Handing the platform run by Databricks to the vendor-neutral foundation will speed growth, the organizations say.


Image: boygovideo, Getty Images/iStockphoto

Databricks, the company behind open source end-to-end machine learning (ML) platform MLflow, announced Thursday that it is handing control of MLflow to the Linux Foundation.

“Our experience in working with the largest open source projects in the world shows that an open governance model allows for faster innovation and adoption through broad industry contribution and consensus building,” said VP of strategic programs at the Linux Foundation Michael Dolan.

Under the control of the foundation, MLflow will be managed using Apache License v.2, which Databricks CEO Ali Ghodsi said will easily allow businesses to use it without worry. 

“Handing MLflow over to the Linux Foundation makes it more independent, and will drive even more businesses to contribute to the growth of the platform,” Ghodsi said. 

SEE: Hiring Kit: Computer Research Scientist (TechRepublic Premium)

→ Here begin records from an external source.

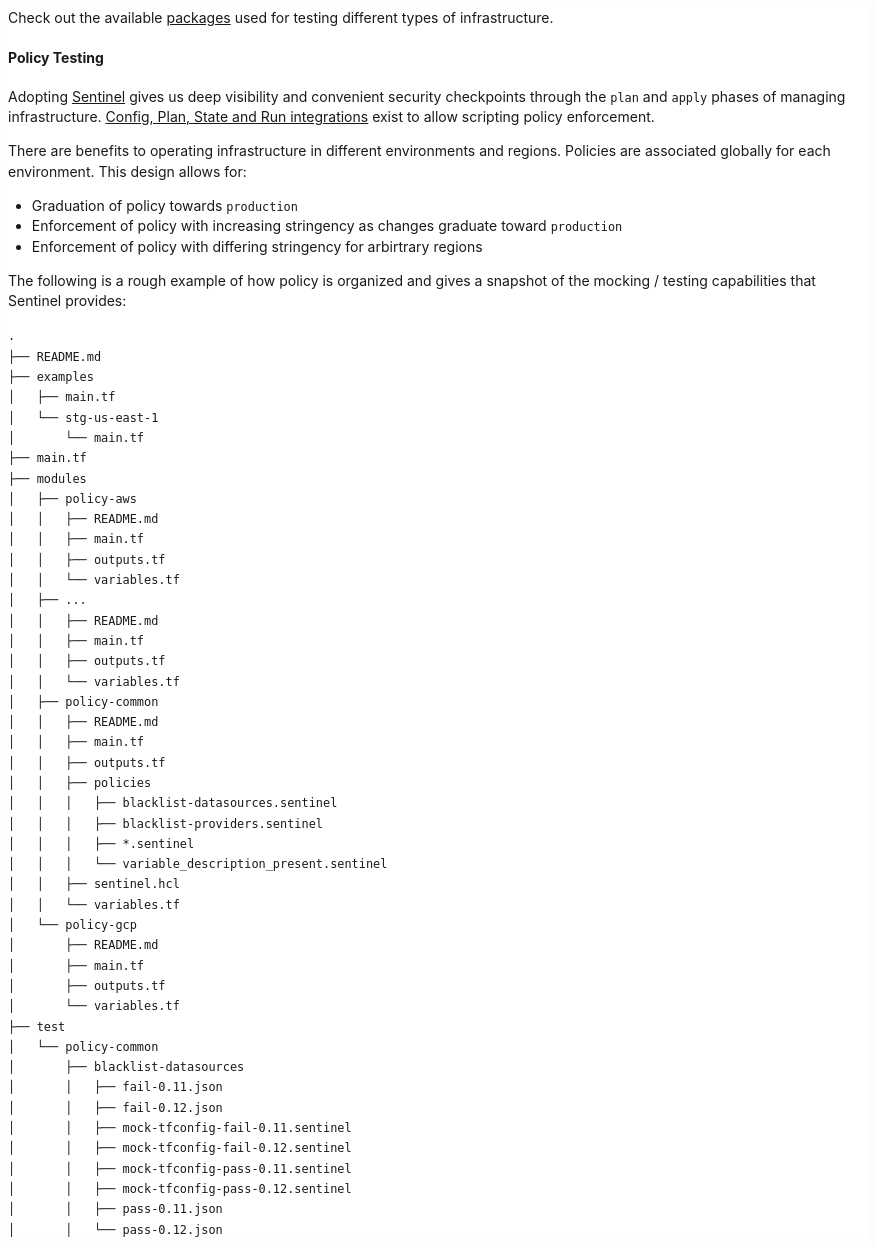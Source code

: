 Check out the available [packages](https://github.com/gruntwork-io/terratest/tree/master/modules) used for testing different types of infrastructure.


#### Policy Testing

Adopting [Sentinel](https://docs.hashicorp.com/sentinel/language/spec) gives us deep visibility and convenient security checkpoints through the `plan` and `apply` phases of managing infrastructure. [Config, Plan, State and Run integrations](https://www.terraform.io/docs/cloud/sentinel/index.html) exist to allow scripting policy enforcement.

There are benefits to operating infrastructure in different environments and regions. Policies are associated globally for each environment. This design allows for:
- Graduation of policy towards `production`
- Enforcement of policy with increasing stringency as changes graduate toward `production`
- Enforcement of policy with differing stringency for arbirtrary regions

The following is a rough example of how policy is organized and gives a snapshot of the mocking / testing capabilities that Sentinel provides:

```
.
├── README.md
├── examples
│   ├── main.tf
│   └── stg-us-east-1
│       └── main.tf
├── main.tf
├── modules
│   ├── policy-aws
│   │   ├── README.md
│   │   ├── main.tf
│   │   ├── outputs.tf
│   │   └── variables.tf
│   ├── ...
│   │   ├── README.md
│   │   ├── main.tf
│   │   ├── outputs.tf
│   │   └── variables.tf
│   ├── policy-common
│   │   ├── README.md
│   │   ├── main.tf
│   │   ├── outputs.tf
│   │   ├── policies
│   │   │   ├── blacklist-datasources.sentinel
│   │   │   ├── blacklist-providers.sentinel
│   │   │   ├── *.sentinel
│   │   │   └── variable_description_present.sentinel
│   │   ├── sentinel.hcl
│   │   └── variables.tf
│   └── policy-gcp
│       ├── README.md
│       ├── main.tf
│       ├── outputs.tf
│       └── variables.tf
├── test
│   └── policy-common
│       ├── blacklist-datasources
│       │   ├── fail-0.11.json
│       │   ├── fail-0.12.json
│       │   ├── mock-tfconfig-fail-0.11.sentinel
│       │   ├── mock-tfconfig-fail-0.12.sentinel
│       │   ├── mock-tfconfig-pass-0.11.sentinel
│       │   ├── mock-tfconfig-pass-0.12.sentinel
│       │   ├── pass-0.11.json
│       │   └── pass-0.12.json
```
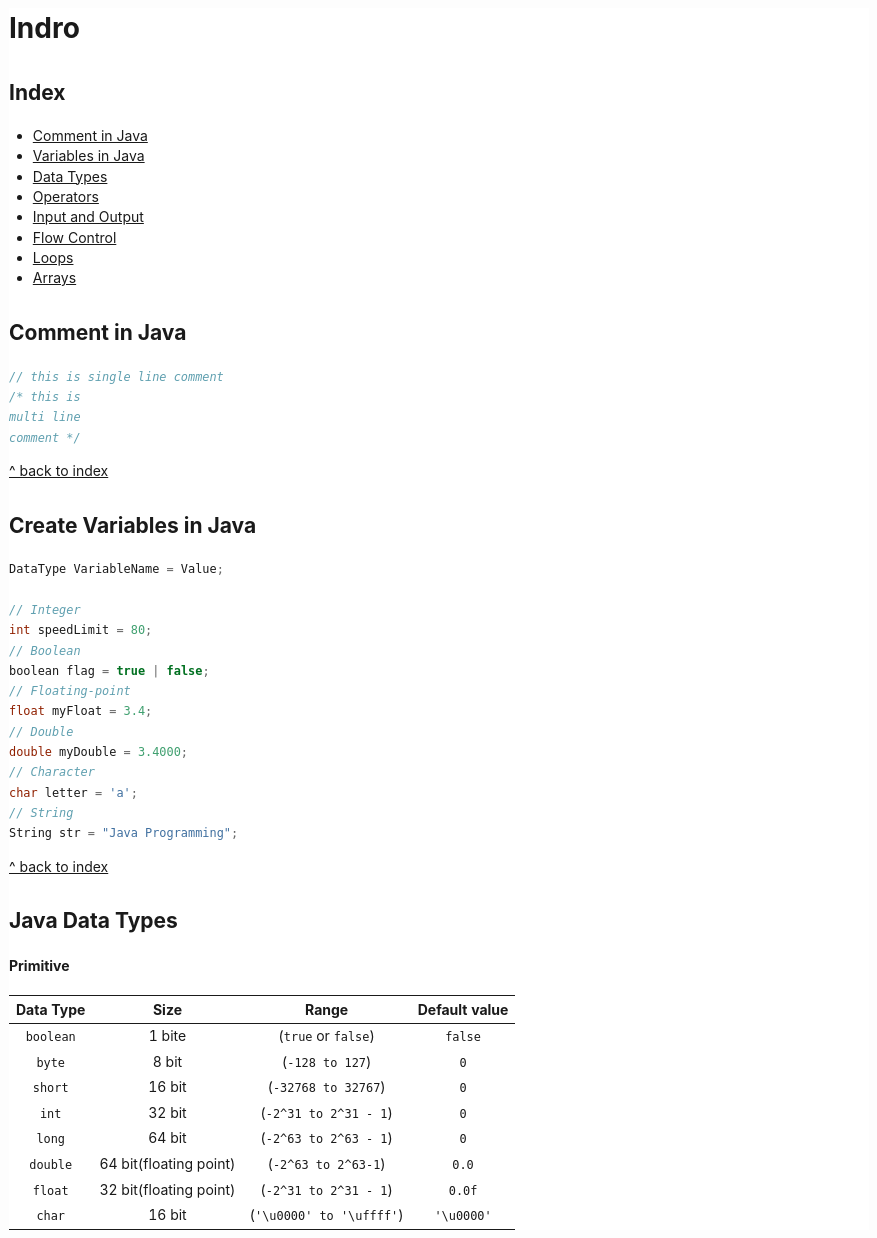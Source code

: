 # Indro
## Index
 - [Comment in Java](#comment-in-java)
 - [Variables in Java](#create-variables-in-java)
 - [Data Types](#java-data-types)
 - [Operators](#java-operators)
 - [Input and Output](#java-input-and-output)
 - [Flow Control](#java-flow-control)
 - [Loops](#java-loops)
 - [Arrays](#java-arrays)

## Comment in Java
```java
// this is single line comment
/* this is
multi line
comment */
```
[^ back to index](#index)
## Create Variables in Java
```c
DataType VariableName = Value;

// Integer
int speedLimit = 80;
// Boolean
boolean flag = true | false;
// Floating-point
float myFloat = 3.4;
// Double
double myDouble = 3.4000;
// Character
char letter = 'a';
// String
String str = "Java Programming";
```
[^ back to index](#index)

## Java Data Types
#### Primitive
| Data Type | Size | Range | Default value |
|:---:|:----:|:----:|:---:|
| `boolean` | 1 bite | (`true` or `false`) | `false`|
| `byte` | 8 bit | (`-128 to 127`) |`0`|
| `short` | 16 bit | (`-32768 to 32767`) |`0`|
| `int` | 32 bit | (`-2^31 to 2^31 - 1`) |`0`|
| `long` | 64 bit | (`-2^63 to 2^63 - 1`) |`0`|
| `double` | 64 bit(floating point) | (`-2^63 to 2^63-1`) |`0.0`|
| `float` | 32 bit(floating point) | (`-2^31 to 2^31 - 1`) |`0.0f`|
| `char` | 16 bit | (`'\u0000' to '\uffff'`) |`'\u0000'`|
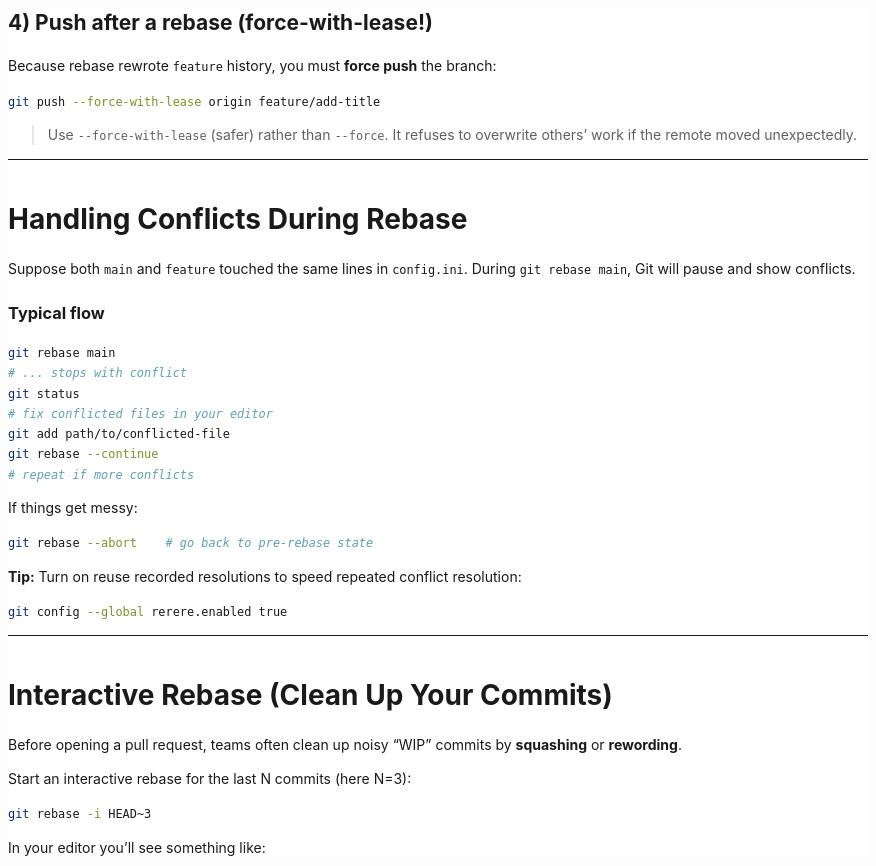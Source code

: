 ## 4) Push after a rebase (force-with-lease!)

Because rebase rewrote `feature` history, you must **force push** the branch:

```bash
git push --force-with-lease origin feature/add-title
```

> Use `--force-with-lease` (safer) rather than `--force`. It refuses to overwrite others’ work if the remote moved unexpectedly.

---

# Handling Conflicts During Rebase

Suppose both `main` and `feature` touched the same lines in `config.ini`. During `git rebase main`, Git will pause and show conflicts.

### Typical flow

```bash
git rebase main
# ... stops with conflict
git status
# fix conflicted files in your editor
git add path/to/conflicted-file
git rebase --continue
# repeat if more conflicts
```

If things get messy:

```bash
git rebase --abort    # go back to pre-rebase state
```

**Tip:** Turn on reuse recorded resolutions to speed repeated conflict resolution:

```bash
git config --global rerere.enabled true
```

---

# Interactive Rebase (Clean Up Your Commits)

Before opening a pull request, teams often clean up noisy “WIP” commits by **squashing** or **rewording**.

Start an interactive rebase for the last N commits (here N=3):

```bash
git rebase -i HEAD~3
```

In your editor you’ll see something like:
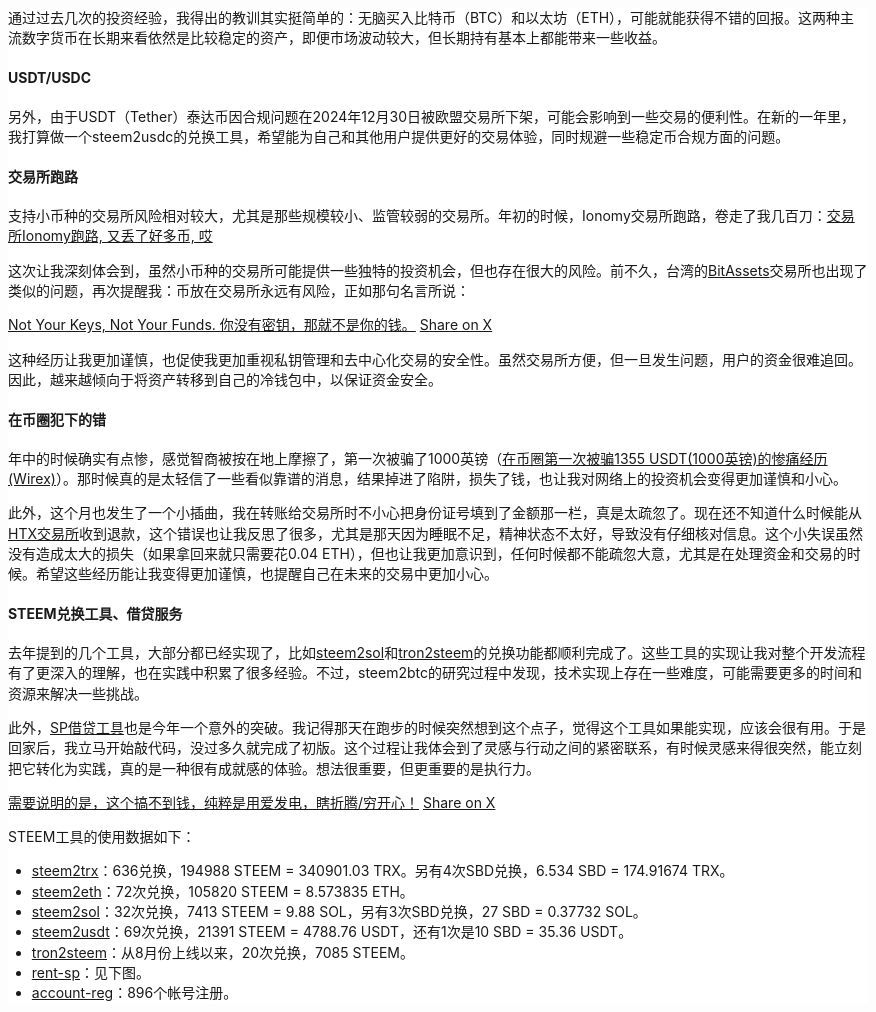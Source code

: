通过过去几次的投资经验，我得出的教训其实挺简单的：无脑买入比特币（BTC）和以太坊（ETH），可能就能获得不错的回报。这两种主流数字货币在长期来看依然是比较稳定的资产，即便市场波动较大，但长期持有基本上都能带来一些收益。

#### USDT/USDC

另外，由于USDT（Tether）泰达币因合规问题在2024年12月30日被欧盟交易所下架，可能会影响到一些交易的便利性。在新的一年里，我打算做一个steem2usdc的兑换工具，希望能为自己和其他用户提供更好的交易体验，同时规避一些稳定币合规方面的问题。

#### 交易所跑路

支持小币种的交易所风险相对较大，尤其是那些规模较小、监管较弱的交易所。年初的时候，Ionomy交易所跑路，卷走了我几百刀：[交易所Ionomy跑路, 又丢了好多币, 哎](https://justyy.com/archives/66668)

这次让我深刻体会到，虽然小币种的交易所可能提供一些独特的投资机会，但也存在很大的风险。前不久，台湾的[BitAssets](https://justyy.com/archives/61437)交易所也出现了类似的问题，再次提醒我：币放在交易所永远有风险，正如那句名言所说：

[Not Your Keys, Not Your Funds. 你没有密钥，那就不是你的钱。](https://twitter.com/intent/tweet?url=https%3A%2F%2Fjustyy.com%2Farchives%2F67216&text=Not%20Your%20Keys%2C%20Not%20Your%20Funds.%20%E4%BD%A0%E6%B2%A1%E6%9C%89%E5%AF%86%E9%92%A5%EF%BC%8C%E9%82%A3%E5%B0%B1%E4%B8%8D%E6%98%AF%E4%BD%A0%E7%9A%84%E9%92%B1%E3%80%82&via=doctorzlai&related=doctorzlai) [Share on X](https://twitter.com/intent/tweet?url=https%3A%2F%2Fjustyy.com%2Farchives%2F67216&text=Not%20Your%20Keys%2C%20Not%20Your%20Funds.%20%E4%BD%A0%E6%B2%A1%E6%9C%89%E5%AF%86%E9%92%A5%EF%BC%8C%E9%82%A3%E5%B0%B1%E4%B8%8D%E6%98%AF%E4%BD%A0%E7%9A%84%E9%92%B1%E3%80%82&via=doctorzlai&related=doctorzlai)

这种经历让我更加谨慎，也促使我更加重视私钥管理和去中心化交易的安全性。虽然交易所方便，但一旦发生问题，用户的资金很难追回。因此，越来越倾向于将资产转移到自己的冷钱包中，以保证资金安全。

#### 在币圈犯下的错

年中的时候确实有点惨，感觉智商被按在地上摩擦了，第一次被骗了1000英镑（[在币圈第一次被骗1355 USDT(1000英镑)的惨痛经历(Wirex)](https://justyy.com/archives/64983)）。那时候真的是太轻信了一些看似靠谱的消息，结果掉进了陷阱，损失了钱，也让我对网络上的投资机会变得更加谨慎和小心。

此外，这个月也发生了一个小插曲，我在转账给交易所时不小心把身份证号填到了金额那一栏，真是太疏忽了。现在还不知道什么时候能从[HTX交易所](https://justyy.com/archives/64449)收到退款，这个错误也让我反思了很多，尤其是那天因为睡眠不足，精神状态不太好，导致没有仔细核对信息。这个小失误虽然没有造成太大的损失（如果拿回来就只需要花0.04 ETH），但也让我更加意识到，任何时候都不能疏忽大意，尤其是在处理资金和交易的时候。希望这些经历能让我变得更加谨慎，也提醒自己在未来的交易中更加小心。

#### STEEM兑换工具、借贷服务

去年提到的几个工具，大部分都已经实现了，比如[steem2sol](https://steemyy.com/steemit-tools/steem2sol.php)和[tron2steem](https://steemyy.com/steemit-tools/tron2steem.php)的兑换功能都顺利完成了。这些工具的实现让我对整个开发流程有了更深入的理解，也在实践中积累了很多经验。不过，steem2btc的研究过程中发现，技术实现上存在一些难度，可能需要更多的时间和资源来解决一些挑战。

此外，[SP借贷工具](https://justyy.com/archives/66356)也是今年一个意外的突破。我记得那天在跑步的时候突然想到这个点子，觉得这个工具如果能实现，应该会很有用。于是回家后，我立马开始敲代码，没过多久就完成了初版。这个过程让我体会到了灵感与行动之间的紧密联系，有时候灵感来得很突然，能立刻把它转化为实践，真的是一种很有成就感的体验。想法很重要，但更重要的是执行力。

[需要说明的是，这个搞不到钱，纯粹是用爱发电，瞎折腾/穷开心！](https://twitter.com/intent/tweet?url=https%3A%2F%2Fjustyy.com%2Farchives%2F67216&text=%E9%9C%80%E8%A6%81%E8%AF%B4%E6%98%8E%E7%9A%84%E6%98%AF%EF%BC%8C%E8%BF%99%E4%B8%AA%E6%90%9E%E4%B8%8D%E5%88%B0%E9%92%B1%EF%BC%8C%E7%BA%AF%E7%B2%B9%E6%98%AF%E7%94%A8%E7%88%B1%E5%8F%91%E7%94%B5%EF%BC%8C%E7%9E%8E%E6%8A%98%E8%85%BE%2F%E7%A9%B7%E5%BC%80%E5%BF%83%EF%BC%81&via=doctorzlai&related=doctorzlai) [Share on X](https://twitter.com/intent/tweet?url=https%3A%2F%2Fjustyy.com%2Farchives%2F67216&text=%E9%9C%80%E8%A6%81%E8%AF%B4%E6%98%8E%E7%9A%84%E6%98%AF%EF%BC%8C%E8%BF%99%E4%B8%AA%E6%90%9E%E4%B8%8D%E5%88%B0%E9%92%B1%EF%BC%8C%E7%BA%AF%E7%B2%B9%E6%98%AF%E7%94%A8%E7%88%B1%E5%8F%91%E7%94%B5%EF%BC%8C%E7%9E%8E%E6%8A%98%E8%85%BE%2F%E7%A9%B7%E5%BC%80%E5%BF%83%EF%BC%81&via=doctorzlai&related=doctorzlai)

STEEM工具的使用数据如下：

-   [steem2trx](https://steemyy.com/steemit-tools/steem2trx.php)：636兑换，194988 STEEM = 340901.03 TRX。另有4次SBD兑换，6.534 SBD = 174.91674 TRX。
-   [steem2eth](https://steemyy.com/steemit-tools/steem2eth.php)：72次兑换，105820 STEEM = 8.573835 ETH。
-   [steem2sol](https://steemyy.com/steemit-tools/steem2sol.php)：32次兑换，7413 STEEM = 9.88 SOL，另有3次SBD兑换，27 SBD = 0.37732 SOL。
-   [steem2usdt](https://steemyy.com/steemit-tools/steem2usdtphp)：69次兑换，21391 STEEM = 4788.76 USDT，还有1次是10 SBD = 35.36 USDT。
-   [tron2steem](https://steemyy.com/steemit-tools/tron2steem.php)：从8月份上线以来，20次兑换，7085 STEEM。
-   [rent-sp](https://steemyy.com/steemit-tools/rent-sp.php)：见下图。
-   [account-reg](https://steemyy.com/steemit-tools/reg.php)：896个帐号注册。
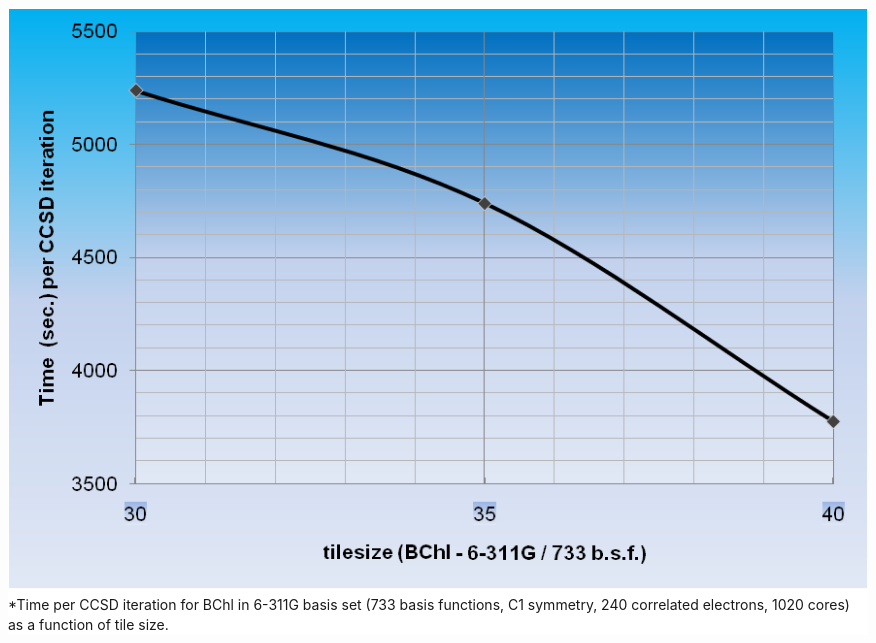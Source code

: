![bchl_6_311G_ccsd.png](bchl_6_311G_ccsd.png)
*Time per CCSD
iteration for BChl in 6-311G basis set (733 basis functions, C1
symmetry, 240 correlated electrons, 1020 cores) as a function of tile
size.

Databricks, which was co-founded by Apache Spark creator Matei Zaharia, released the alpha build of MLflow in 2018, and said it has seen explosive growth in interest and use since then. To contrast, Ghodsi said, it took three years to get the same amount of participation in Spark that MLflow garnered in three months.

MLflow has been adopted for ML data projects by numerous large organizations, such as Microsoft, Accenture, Zillow, Virgin, and Starbucks

MLflow was built with an open interface “designed to work with any ML library, algorithm, deployment tool or language,” Databricks said in its 2018 MLflow introductory post. Because it’s designed to be end-to-end, MLflow also incorporates every step in the machine learning process from data preparation to presentation of results. 

SEE: Robotic process automation: A cheat sheet (free PDF) (TechRepublic)

In the same introductory post, Ghodsi explained that MLflow was designed to address several problems in the machine learning process that Databricks had repeatedly heard mentioned: 

  • Too many ML products meant wasting time searching for the right combination of tools,
  • There are too many variables in each ML experiment to keep track of,

  • Reproducibility is difficult because of the above two reasons, and the problem of passing projects between teams working from different perspectives, and

  • Deployment of ML models is difficult due to a lack of standardization between tools.

“MLflow keeps this process from becoming overwhelming by providing a platform to manage the end-to-end ML development lifecycle from data preparation to production deployment, including experiment tracking, packaging code into reproducible runs, and model sharing and collaboration,” Databricks said in a press release.

Developers interested in experimenting with MLflow, which is designed to scale from small projects to enterprise-level initiatives, can find out how to install it and learn to use it at MLflow’s GitHub page.